Work item — All that should be output is the block of lines below from the line with "questions than answers)" to the line with "## Overview", both included, exactly as written.

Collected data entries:
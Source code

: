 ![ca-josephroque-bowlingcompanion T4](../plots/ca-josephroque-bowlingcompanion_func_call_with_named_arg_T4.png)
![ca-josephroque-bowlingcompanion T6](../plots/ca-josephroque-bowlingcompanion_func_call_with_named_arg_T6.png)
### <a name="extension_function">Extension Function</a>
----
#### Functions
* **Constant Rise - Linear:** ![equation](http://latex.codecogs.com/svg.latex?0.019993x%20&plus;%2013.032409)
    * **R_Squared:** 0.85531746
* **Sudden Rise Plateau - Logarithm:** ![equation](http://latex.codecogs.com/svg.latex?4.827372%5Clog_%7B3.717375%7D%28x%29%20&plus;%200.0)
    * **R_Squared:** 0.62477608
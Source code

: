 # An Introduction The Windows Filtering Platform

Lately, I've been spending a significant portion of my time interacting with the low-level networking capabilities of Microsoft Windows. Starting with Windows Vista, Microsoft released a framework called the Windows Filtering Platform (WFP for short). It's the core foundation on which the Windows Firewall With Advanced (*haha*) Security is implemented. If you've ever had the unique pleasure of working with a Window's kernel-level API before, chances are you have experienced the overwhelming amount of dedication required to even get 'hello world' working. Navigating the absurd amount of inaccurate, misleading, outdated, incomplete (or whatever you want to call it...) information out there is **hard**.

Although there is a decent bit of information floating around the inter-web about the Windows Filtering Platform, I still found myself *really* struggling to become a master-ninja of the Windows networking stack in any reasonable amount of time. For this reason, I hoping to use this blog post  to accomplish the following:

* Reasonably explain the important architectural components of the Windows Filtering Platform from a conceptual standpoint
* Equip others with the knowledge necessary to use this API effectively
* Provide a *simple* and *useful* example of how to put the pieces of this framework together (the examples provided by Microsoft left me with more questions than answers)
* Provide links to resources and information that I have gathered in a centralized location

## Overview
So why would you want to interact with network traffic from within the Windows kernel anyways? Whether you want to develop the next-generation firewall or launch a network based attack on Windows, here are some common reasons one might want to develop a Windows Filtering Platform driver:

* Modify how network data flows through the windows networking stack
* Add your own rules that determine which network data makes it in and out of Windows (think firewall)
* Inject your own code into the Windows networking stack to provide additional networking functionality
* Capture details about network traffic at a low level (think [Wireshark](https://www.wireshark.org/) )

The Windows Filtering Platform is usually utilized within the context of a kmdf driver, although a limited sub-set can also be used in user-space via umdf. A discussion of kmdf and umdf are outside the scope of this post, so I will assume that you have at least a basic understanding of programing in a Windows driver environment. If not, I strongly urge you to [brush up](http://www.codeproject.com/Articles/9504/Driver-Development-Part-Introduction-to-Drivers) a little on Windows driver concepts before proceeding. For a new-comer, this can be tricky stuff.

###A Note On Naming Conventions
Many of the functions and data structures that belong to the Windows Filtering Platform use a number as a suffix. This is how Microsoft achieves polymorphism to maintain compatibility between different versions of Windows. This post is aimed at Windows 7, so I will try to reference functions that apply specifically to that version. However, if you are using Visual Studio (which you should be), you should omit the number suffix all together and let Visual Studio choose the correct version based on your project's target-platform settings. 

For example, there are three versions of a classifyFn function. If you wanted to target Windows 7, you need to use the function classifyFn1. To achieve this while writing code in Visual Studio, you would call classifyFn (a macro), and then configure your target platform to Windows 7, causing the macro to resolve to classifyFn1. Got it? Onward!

Reply to the task —
* Provide a *simple* and *useful* example of how to put the pieces of this framework together (the examples provided by Microsoft left me with more questions than answers)
* Provide links to resources and information that I have gathered in a centralized location

## Overview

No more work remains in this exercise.